What is AI doing to parent teacher relationships? Collection pot messages and template school reports

Published: Posted on

By Dr Stephen Jeffares
Department of Public Administration and Policy
Associate Professor
Director of Postgraduate Research, INLOGOV

For parents of young children, the end of term errand list includes “pick up a present for the teacher”. It seems best teacher mugs and budget prosecco is being replaced by online collection pots. The most organised parent on the WhatsApp group sets up the link, parents donate and have the choice to write a message of thanks: “James! I’m sending some money to say thank you to Miss W, what do you want in the message?”   

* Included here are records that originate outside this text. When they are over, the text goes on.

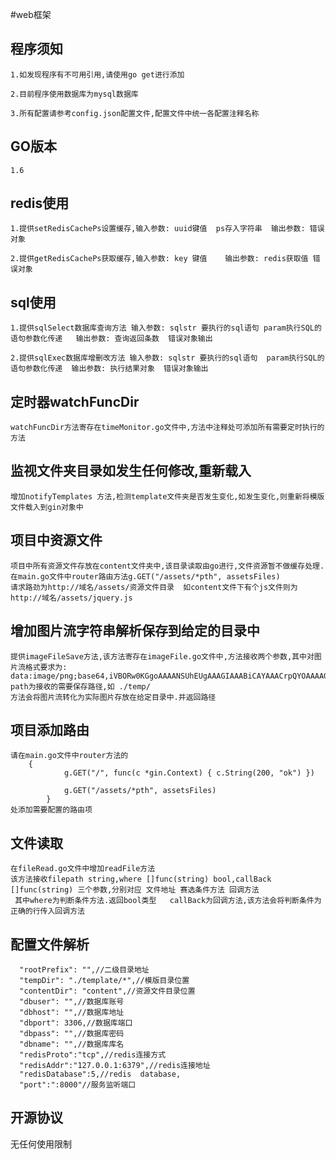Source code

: #web框架

## 程序须知
    
    1.如发现程序有不可用引用,请使用go get进行添加
    
    2.目前程序使用数据库为mysql数据库
    
    3.所有配置请参考config.json配置文件,配置文件中统一各配置注释名称
    
    
## GO版本
    1.6
    
    
## redis使用
    
    1.提供setRedisCachePs设置缓存,输入参数: uuid键值  ps存入字符串  输出参数: 错误对象
    
    2.提供getRedisCachePs获取缓存,输入参数: key 键值    输出参数: redis获取值 错误对象
    
## sql使用

    1.提供sqlSelect数据库查询方法 输入参数: sqlstr 要执行的sql语句 param执行SQL的语句参数化传递   输出参数: 查询返回条数  错误对象输出
    
    2.提供sqlExec数据库增删改方法 输入参数: sqlstr 要执行的sql语句  param执行SQL的语句参数化传递  输出参数: 执行结果对象  错误对象输出
    
    
## 定时器watchFuncDir

    watchFuncDir方法寄存在timeMonitor.go文件中,方法中注释处可添加所有需要定时执行的方法
    
## 监视文件夹目录如发生任何修改,重新载入

    增加notifyTemplates 方法,检测template文件夹是否发生变化,如发生变化,则重新将模版文件载入到gin对象中
    
## 项目中资源文件

    项目中所有资源文件存放在content文件夹中,该目录读取由go进行,文件资源暂不做缓存处理.在main.go文件中router路由方法g.GET("/assets/*pth", assetsFiles)
    请求路劲为http://域名/assets/资源文件目录  如content文件下有个js文件则为  http://域名/assets/jquery.js
    
## 增加图片流字符串解析保存到给定的目录中
    
    提供imageFileSave方法,该方法寄存在imageFile.go文件中,方法接收两个参数,其中对图片流格式要求为: data:image/png;base64,iVBORw0KGgoAAAANSUhEUgAAAGIAAABiCAYAAACrpQYOAAAAGX.........
    path为接收的需要保存路径,如 ./temp/
    方法会将图片流转化为实际图片存放在给定目录中.并返回路径
    
## 项目添加路由
    
    请在main.go文件中router方法的
        {
        		g.GET("/", func(c *gin.Context) { c.String(200, "ok") })
        
        		g.GET("/assets/*pth", assetsFiles)
        	}
    处添加需要配置的路由项
    
## 文件读取
    
    在fileRead.go文件中增加readFile方法
    该方法接收filepath string,where []func(string) bool,callBack []func(string) 三个参数,分别对应 文件地址 赛选条件方法 回调方法
     其中where为判断条件方法.返回bool类型   callBack为回调方法,该方法会将判断条件为正确的行传入回调方法
    
## 配置文件解析
      
      "rootPrefix": "",//二级目录地址
      "tempDir": "./template/*",//模版目录位置
      "contentDir": "content",//资源文件目录位置
      "dbuser": "",//数据库账号
      "dbhost": "",//数据库地址
      "dbport": 3306,//数据库端口
      "dbpass": "",//数据库密码
      "dbname": "",//数据库库名
      "redisProto":"tcp",//redis连接方式
      "redisAddr":"127.0.0.1:6379",//redis连接地址
      "redisDatabase":5,//redis  database,
      "port":":8000"//服务监听端口
      
## 开源协议

无任何使用限制
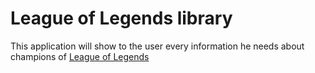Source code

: # League of Legends library

This application will show to the user every information he needs about champions of [League of Legends](https://www.leagueoflegends.com)
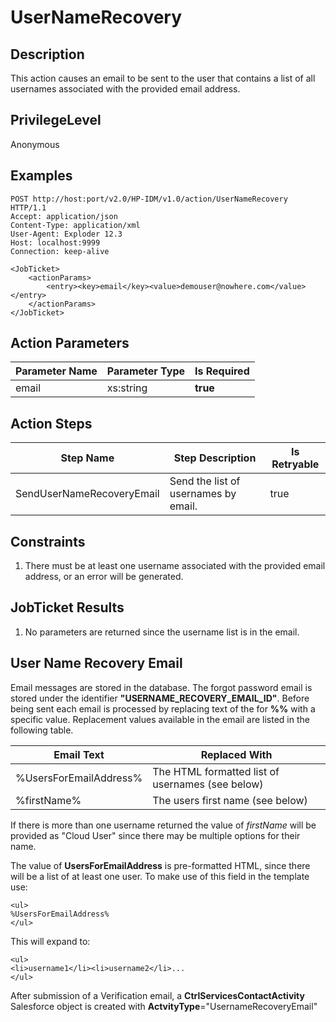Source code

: # UserNameRecovery

## Description ##

This action causes an email to be sent to the user that contains a list of all usernames associated with the provided email address.

## PrivilegeLevel ##

Anonymous

## Examples ##

	POST http://host:port/v2.0/HP-IDM/v1.0/action/UserNameRecovery HTTP/1.1
	Accept: application/json
	Content-Type: application/xml
	User-Agent: Exploder 12.3
	Host: localhost:9999
	Connection: keep-alive
	
	<JobTicket>
		<actionParams>
			<entry><key>email</key><value>demouser@nowhere.com</value></entry>
		</actionParams>
	</JobTicket>

## Action Parameters ##

| Parameter Name	| Parameter Type 	| Is Required 	|
| :--	| :--	| :- 	|
| email 	| xs:string 	| **true** 	|

## Action Steps ##

| Step Name 	| Step Description 	| Is Retryable 	|
| -----------	| ------------------	| -------------	|
| SendUserNameRecoveryEmail	| Send the list of usernames by email. 	| true 	|

## Constraints ##

1. There must be at least one username associated with the provided email address, or an error will be generated.

## JobTicket Results ##

1. No parameters are returned since the username list is in the email.

## User Name Recovery Email ##

Email messages are stored in the database. The forgot password email is stored under the identifier **"USERNAME_RECOVERY_EMAIL_ID"**. Before being sent each email is processed by replacing text of the for **%<keyword>%** with a specific value. Replacement values available in the email are listed in the following table.

| Email Text 	| Replaced With 	|
| -- 	| -- 	|
| %UsersForEmailAddress% 	| The HTML formatted list of usernames (see below) 	|
| %firstName% 	| The users first name (see below)	|

If there is more than one username returned the value of *firstName* will be provided as "Cloud User" since there may be multiple options for their name.

The value of **UsersForEmailAddress** is pre-formatted HTML, since there will be a list of at least one user. To make use of this field in the template use:

	<ul>
	%UsersForEmailAddress%
	</ul>

This will expand to:

	<ul>
	<li>username1</li><li>username2</li>...
	</ul>

After submission of a Verification email, a **CtrlServicesContactActivity** Salesforce object is created with **ActvityType**="UsernameRecoveryEmail"
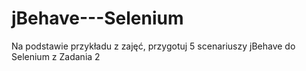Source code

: # jBehave---Selenium
Na podstawie przykładu z zajęć, przygotuj 5 scenariuszy jBehave do Selenium z Zadania 2 
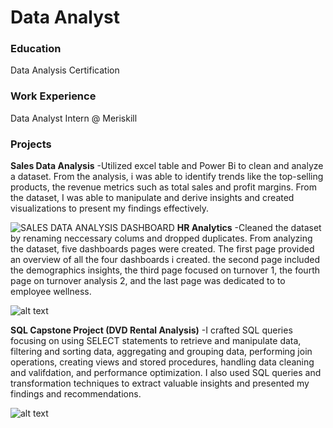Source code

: # Data Analyst

### Education
Data Analysis Certification

### Work Experience
Data Analyst Intern @ Meriskill

### Projects
**Sales Data Analysis**
-Utilized excel table and Power Bi to clean and analyze a dataset. From the analysis, i was able to identify trends like the top-selling products, the revenue metrics such as total sales and profit margins. From the dataset, I was able to manipulate and derive insights and created visualizations to present my findings effectively.

![SALES DATA ANALYSIS DASHBOARD](https://github.com/AmaPrecious/portfolio/assets/155967136/15f43804-e56e-4506-bc45-3cb0fd236ed3)
**HR Analytics**
-Cleaned the dataset by renaming neccessary colums and dropped duplicates. From analyzing the dataset, five dashboards pages were created. The first page provided an overview of all the four dashboards i created. the second page included the demographics insights, the third page focused on turnover 1, the fourth page on turnover analysis 2, and the last page was dedicated to to employee wellness.

![alt text](image.jpg)

**SQL Capstone Project (DVD Rental Analysis)**
-I crafted SQL queries focusing on using SELECT statements to retrieve and manipulate data, filtering and sorting data, aggregating and grouping data, performing join operations, creating views and stored procedures, handling data cleaning and valifdation, and performance optimization. I also used SQL queries and transformation techniques to extract valuable insights and presented my findings and recommendations.

![alt text](image.jpg)
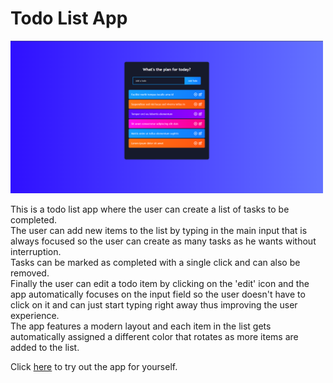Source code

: # Todo List App

<img src="screenshots/TodoList1.png" width="500">

This is a todo list app where the user can create a list of tasks to be completed.<br/>
The user can add new items to the list by typing in the main input that is always focused so the user can create as many tasks as he wants without interruption.<br/>
Tasks can be marked as completed with a single click and can also be removed.<br/>
Finally the user can edit a todo item by clicking on the 'edit' icon and the app automatically focuses on the input field so the user doesn't have to click on it and can just start typing right away thus improving the user experience.<br/>
The app features a modern layout and each item in the list gets automatically assigned a different color that rotates as more items are added to the list.

Click <a href="https://adtx.github.io/todo_list_reactjs/" target="_blank">here</a> to try out the app for yourself.
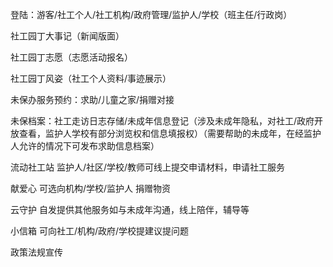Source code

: 登陆：游客/社工个人/社工机构/政府管理/监护人/学校（班主任/行政岗）

社工园丁大事记（新闻版面）

社工园丁志愿（志愿活动报名）

社工园丁风姿（社工个人资料/事迹展示）

未保办服务预约：求助/儿童之家/捐赠对接

未保档案：社工走访日志存储/未成年信息登记（涉及未成年隐私，对社工/政府开放查看，监护人学校有部分浏览权和信息填报权）（需要帮助的未成年，在经监护人允许的情况下可发布求助信息档案）

流动社工站 监护人/社区/学校/教师可线上提交申请材料，申请社工服务

献爱心 可选向机构/学校/监护人 捐赠物资

云守护 自发提供其他服务如与未成年沟通，线上陪伴，辅导等

小信箱 可向社工/机构/政府/学校提建议提问题

政策法规宣传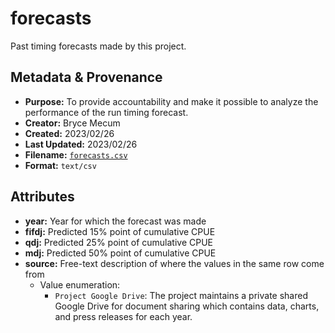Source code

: # forecasts

Past timing forecasts made by this project.

## Metadata & Provenance

- **Purpose:** To provide accountability and make it possible to analyze the performance of the run timing forecast.
- **Creator:** Bryce Mecum
- **Created:** 2023/02/26
- **Last Updated:** 2023/02/26
- **Filename:** [`forecasts.csv`](forecasts.csv)
- **Format:** `text/csv`

## Attributes

- **year:** Year for which the forecast was made
- **fifdj:** Predicted 15% point of cumulative CPUE
- **qdj:** Predicted 25% point of cumulative CPUE
- **mdj:** Predicted 50% point of cumulative CPUE
- **source:** Free-text description of where the values in the same row come from
  - Value enumeration:
    - `Project Google Drive`: The project maintains a private shared Google Drive for document sharing which contains data, charts, and press releases for each year.

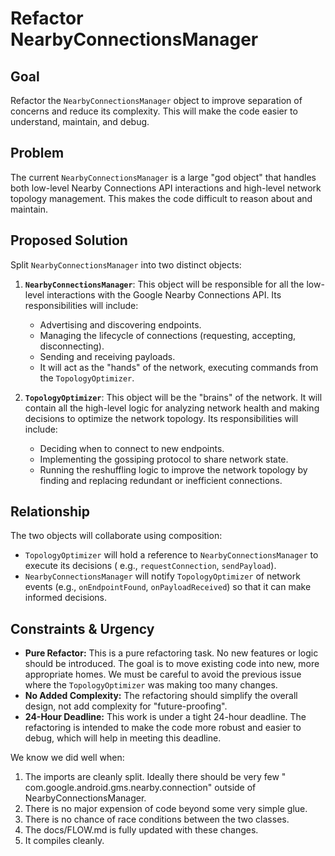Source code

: # Refactor NearbyConnectionsManager

## Goal

Refactor the `NearbyConnectionsManager` object to improve separation of concerns and reduce its
complexity. This will make the code easier to understand, maintain, and debug.

## Problem

The current `NearbyConnectionsManager` is a large "god object" that handles both low-level Nearby
Connections API interactions and high-level network topology management. This makes the code
difficult to reason about and maintain.

## Proposed Solution

Split `NearbyConnectionsManager` into two distinct objects:

1. **`NearbyConnectionsManager`**: This object will be responsible for all the low-level
   interactions with the Google Nearby Connections API. Its responsibilities will include:
    * Advertising and discovering endpoints.
    * Managing the lifecycle of connections (requesting, accepting, disconnecting).
    * Sending and receiving payloads.
    * It will act as the "hands" of the network, executing commands from the `TopologyOptimizer`.

2. **`TopologyOptimizer`**: This object will be the "brains" of the network. It will contain all the
   high-level logic for analyzing network health and making decisions to optimize the network
   topology. Its responsibilities will include:
    * Deciding when to connect to new endpoints.
    * Implementing the gossiping protocol to share network state.
    * Running the reshuffling logic to improve the network topology by finding and replacing
      redundant or inefficient connections.

## Relationship

The two objects will collaborate using composition:

* `TopologyOptimizer` will hold a reference to `NearbyConnectionsManager` to execute its decisions (
  e.g., `requestConnection`, `sendPayload`).
* `NearbyConnectionsManager` will notify `TopologyOptimizer` of network events (e.g.,
  `onEndpointFound`, `onPayloadReceived`) so that it can make informed decisions.

## Constraints & Urgency

* **Pure Refactor:** This is a pure refactoring task. No new features or logic should be introduced.
  The goal is to move existing code into new, more appropriate homes. We must be careful to avoid
  the previous issue where the `TopologyOptimizer` was making too many changes.
* **No Added Complexity:** The refactoring should simplify the overall design, not add complexity
  for "future-proofing".
* **24-Hour Deadline:** This work is under a tight 24-hour deadline. The refactoring is intended to
  make the code more robust and easier to debug, which will help in meeting this deadline.

We know we did well when:

1. The imports are cleanly split. Ideally there should be very few "
   com.google.android.gms.nearby.connection" outside of NearbyConnectionsManager.
2. There is no major expension of code beyond some very simple glue.
3. There is no chance of race conditions between the two classes.
4. The docs/FLOW.md is fully updated with these changes.
5. It compiles cleanly.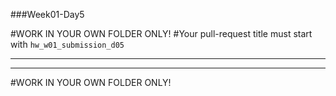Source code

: ###Week01-Day5


#WORK IN YOUR OWN FOLDER ONLY!
#Your pull-request title must start with `hw_w01_submission_d05`

---

---

#WORK IN YOUR OWN FOLDER ONLY!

Here’s a handful of actual messages from my son’s class collection pot last week: 

  • I will miss you Miss W, good luck in your new school. 
  • Thank you for being a great teacher, Miss W. I have had lots of fun in your class. I will miss you xxx 
  • To Miss W, Thank you for teaching me lots. I will miss you very much. Lots of love  

My own son’s message brought a lump to my throat as he asked me to add this: 

To Miss W You have been a brilliant teacher. You have been really kind and helpful, because sometimes I struggle with my work. 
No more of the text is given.